Motivation is unique and personal to each individual. What motivated Mark Spitz, the nine-time Olympic gold medalist? What motivates you to get up in the morning? I learned one important lesson about motivation while coaching football with Coach Russell at Georgia Southern University (GSU).
GSU was playing East Carolina University (ECU) in Greenville, North Carolina, on Oct. 18, 1986. Both teams were scoring so many points that it seemed the final score might be 70-75. This was the homecoming game for the ECU Pirates, and we were losing.
It was not a good night to be the defensive coordinator or a position coach on defense. It seemed like every time ECU touched the football, they scored a touchdown.
I was responsible for the kickoff coverage team. Our offense, with All-American and All World Tracy Ham at quarterback, was keeping up with the high-scoring game. The problem was that, when we kicked the football to ECU, they would always return it to our side of the 50-yard line. It meant they did not have to snap the ball that many times to score or be in field-goal position.
What I learned from Coach Russell that night, as I stood in a doorway and looked out toward the field, was about team motivation and delegation. It’s been about 35 years since the actual event, so I’ll paraphrase what he said.
“Coach DeLoach, do you see that bus parked over there?”
I answered immediately. “Yes, sir, I do.”
“Well, if you want to be on that bus going back to ‘the Boro,’ ECU better not get past their own 40-yard line.” (The “Boro” is Statesboro, Georgia.)
I was one focused position coach, because the ride was about eight hours long (when the bus didn’t break down).

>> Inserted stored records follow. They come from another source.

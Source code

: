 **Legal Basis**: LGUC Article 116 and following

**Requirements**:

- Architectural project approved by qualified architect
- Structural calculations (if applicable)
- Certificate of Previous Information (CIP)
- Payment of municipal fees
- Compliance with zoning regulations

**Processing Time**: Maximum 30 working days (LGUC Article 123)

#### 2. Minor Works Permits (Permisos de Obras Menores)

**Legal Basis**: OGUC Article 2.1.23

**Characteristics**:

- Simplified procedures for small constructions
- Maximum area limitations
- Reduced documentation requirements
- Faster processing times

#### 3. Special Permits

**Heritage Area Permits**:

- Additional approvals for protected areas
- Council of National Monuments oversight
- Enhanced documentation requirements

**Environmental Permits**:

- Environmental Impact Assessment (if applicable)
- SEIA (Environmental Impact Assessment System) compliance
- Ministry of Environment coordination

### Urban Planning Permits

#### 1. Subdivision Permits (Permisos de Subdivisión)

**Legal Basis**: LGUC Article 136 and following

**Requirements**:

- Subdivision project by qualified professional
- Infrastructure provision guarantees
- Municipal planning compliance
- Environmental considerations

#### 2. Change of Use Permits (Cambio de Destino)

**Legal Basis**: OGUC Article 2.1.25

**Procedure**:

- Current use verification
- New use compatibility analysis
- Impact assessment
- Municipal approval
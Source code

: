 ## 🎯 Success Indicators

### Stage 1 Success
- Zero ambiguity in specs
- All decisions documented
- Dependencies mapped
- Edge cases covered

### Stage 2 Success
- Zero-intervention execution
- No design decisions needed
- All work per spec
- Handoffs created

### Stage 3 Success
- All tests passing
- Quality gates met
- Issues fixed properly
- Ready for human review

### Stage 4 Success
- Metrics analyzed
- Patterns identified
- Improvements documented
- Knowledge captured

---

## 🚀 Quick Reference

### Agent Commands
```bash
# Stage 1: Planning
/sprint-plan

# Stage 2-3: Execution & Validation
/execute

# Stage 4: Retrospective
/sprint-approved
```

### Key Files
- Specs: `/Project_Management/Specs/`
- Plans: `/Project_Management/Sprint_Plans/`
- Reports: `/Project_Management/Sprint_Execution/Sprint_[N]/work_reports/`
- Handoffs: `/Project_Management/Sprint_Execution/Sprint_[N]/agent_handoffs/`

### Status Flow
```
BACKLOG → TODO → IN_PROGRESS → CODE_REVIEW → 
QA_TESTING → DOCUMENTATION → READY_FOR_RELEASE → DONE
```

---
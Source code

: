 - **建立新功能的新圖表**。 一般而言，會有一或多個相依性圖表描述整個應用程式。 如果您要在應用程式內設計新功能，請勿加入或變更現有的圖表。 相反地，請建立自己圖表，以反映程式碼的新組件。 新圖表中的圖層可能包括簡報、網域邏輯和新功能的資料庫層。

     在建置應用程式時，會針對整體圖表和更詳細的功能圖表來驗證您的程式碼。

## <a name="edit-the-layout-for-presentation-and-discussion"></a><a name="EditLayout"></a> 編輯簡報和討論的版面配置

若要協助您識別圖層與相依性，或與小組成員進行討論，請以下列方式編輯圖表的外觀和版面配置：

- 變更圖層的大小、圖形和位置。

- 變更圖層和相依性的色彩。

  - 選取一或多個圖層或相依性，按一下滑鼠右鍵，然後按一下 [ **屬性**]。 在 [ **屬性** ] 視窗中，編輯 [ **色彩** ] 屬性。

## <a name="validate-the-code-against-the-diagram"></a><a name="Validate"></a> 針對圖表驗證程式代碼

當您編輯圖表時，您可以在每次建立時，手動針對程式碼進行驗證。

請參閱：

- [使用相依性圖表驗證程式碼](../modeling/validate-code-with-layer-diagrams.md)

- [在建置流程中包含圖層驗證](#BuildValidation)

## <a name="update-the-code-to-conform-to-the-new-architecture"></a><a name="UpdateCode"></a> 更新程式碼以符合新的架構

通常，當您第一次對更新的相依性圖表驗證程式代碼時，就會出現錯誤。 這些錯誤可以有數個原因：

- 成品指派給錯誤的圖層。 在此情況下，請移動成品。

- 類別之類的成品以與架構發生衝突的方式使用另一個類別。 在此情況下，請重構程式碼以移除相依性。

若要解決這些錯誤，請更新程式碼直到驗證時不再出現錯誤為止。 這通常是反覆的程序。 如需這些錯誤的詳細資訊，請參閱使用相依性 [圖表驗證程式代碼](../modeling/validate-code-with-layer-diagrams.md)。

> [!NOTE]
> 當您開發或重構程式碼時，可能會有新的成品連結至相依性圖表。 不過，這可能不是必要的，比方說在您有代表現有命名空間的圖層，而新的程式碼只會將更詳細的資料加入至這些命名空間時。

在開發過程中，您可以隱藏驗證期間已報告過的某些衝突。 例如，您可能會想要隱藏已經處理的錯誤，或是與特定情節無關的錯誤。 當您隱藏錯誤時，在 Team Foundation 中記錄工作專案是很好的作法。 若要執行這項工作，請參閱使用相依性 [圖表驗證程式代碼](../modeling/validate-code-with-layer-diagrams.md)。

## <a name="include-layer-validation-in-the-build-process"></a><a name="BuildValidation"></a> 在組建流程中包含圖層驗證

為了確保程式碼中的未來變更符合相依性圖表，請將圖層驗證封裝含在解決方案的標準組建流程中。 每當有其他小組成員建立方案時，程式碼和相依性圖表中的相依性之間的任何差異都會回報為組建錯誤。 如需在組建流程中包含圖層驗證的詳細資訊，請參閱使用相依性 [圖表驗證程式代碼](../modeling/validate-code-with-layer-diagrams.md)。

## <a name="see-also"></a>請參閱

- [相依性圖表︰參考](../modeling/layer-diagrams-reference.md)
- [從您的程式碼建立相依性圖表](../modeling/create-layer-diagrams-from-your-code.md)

I knew I had to get the guys focused on the same objective. I thought about different options. Then I realized the best motivation was just given to me.
I opened the door so the guys could see the bus. It was parked at the other end of the stadium. I told them, “Men, if they get past their own 40-yard line, all of you are going to walk back to the Boro.” I know ECU kept scoring, but the most important objective was not the score. It was for the other team not to get past their own 40-yard line.
We lost the game 35 to 33. Yet when we pulled into Hanner Field House, in Statesboro, I remember looking at my guys and saying, “Wasn’t that a nice ride?”
Motivation is about who is going to be affected the most. In some cases, that will be you, and you’ll make decisions and take actions on your own behalf. Other times, you’ll do both because of someone you care about, or even a stranger. What’s important is knowing what motivates you, and why.